*** Opening of INPUT MATERIAL ***

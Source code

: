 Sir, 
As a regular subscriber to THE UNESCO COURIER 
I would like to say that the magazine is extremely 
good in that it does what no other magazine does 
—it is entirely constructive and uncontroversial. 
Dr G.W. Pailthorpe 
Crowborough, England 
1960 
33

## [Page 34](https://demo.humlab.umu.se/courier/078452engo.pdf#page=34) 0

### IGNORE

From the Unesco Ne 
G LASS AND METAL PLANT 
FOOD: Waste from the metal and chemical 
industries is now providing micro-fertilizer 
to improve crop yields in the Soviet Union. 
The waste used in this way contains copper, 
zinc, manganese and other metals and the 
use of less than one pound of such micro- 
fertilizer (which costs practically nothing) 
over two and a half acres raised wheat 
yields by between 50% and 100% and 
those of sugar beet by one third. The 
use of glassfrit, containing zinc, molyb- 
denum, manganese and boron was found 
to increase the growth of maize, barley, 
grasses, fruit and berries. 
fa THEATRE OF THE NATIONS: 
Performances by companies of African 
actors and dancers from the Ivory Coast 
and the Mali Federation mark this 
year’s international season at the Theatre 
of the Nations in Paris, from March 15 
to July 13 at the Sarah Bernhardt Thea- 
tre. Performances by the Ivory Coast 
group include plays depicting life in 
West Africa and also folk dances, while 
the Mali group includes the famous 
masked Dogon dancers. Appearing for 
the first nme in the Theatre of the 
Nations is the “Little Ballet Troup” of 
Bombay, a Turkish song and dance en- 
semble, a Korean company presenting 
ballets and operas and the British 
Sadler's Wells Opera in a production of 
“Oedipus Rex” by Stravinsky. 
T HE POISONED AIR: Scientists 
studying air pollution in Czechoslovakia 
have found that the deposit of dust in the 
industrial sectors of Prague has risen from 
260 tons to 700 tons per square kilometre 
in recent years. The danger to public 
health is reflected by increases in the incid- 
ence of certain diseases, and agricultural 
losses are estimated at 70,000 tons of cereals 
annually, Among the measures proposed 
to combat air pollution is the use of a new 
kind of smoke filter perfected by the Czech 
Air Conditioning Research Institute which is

*** Close of INPUT MATERIAL ***

• [WHAT THE TASK REQUIRES]:
Write down how many lines in the data contain "found". Add nothing else.

• [ANSWER TO THE PROBLEM]:
2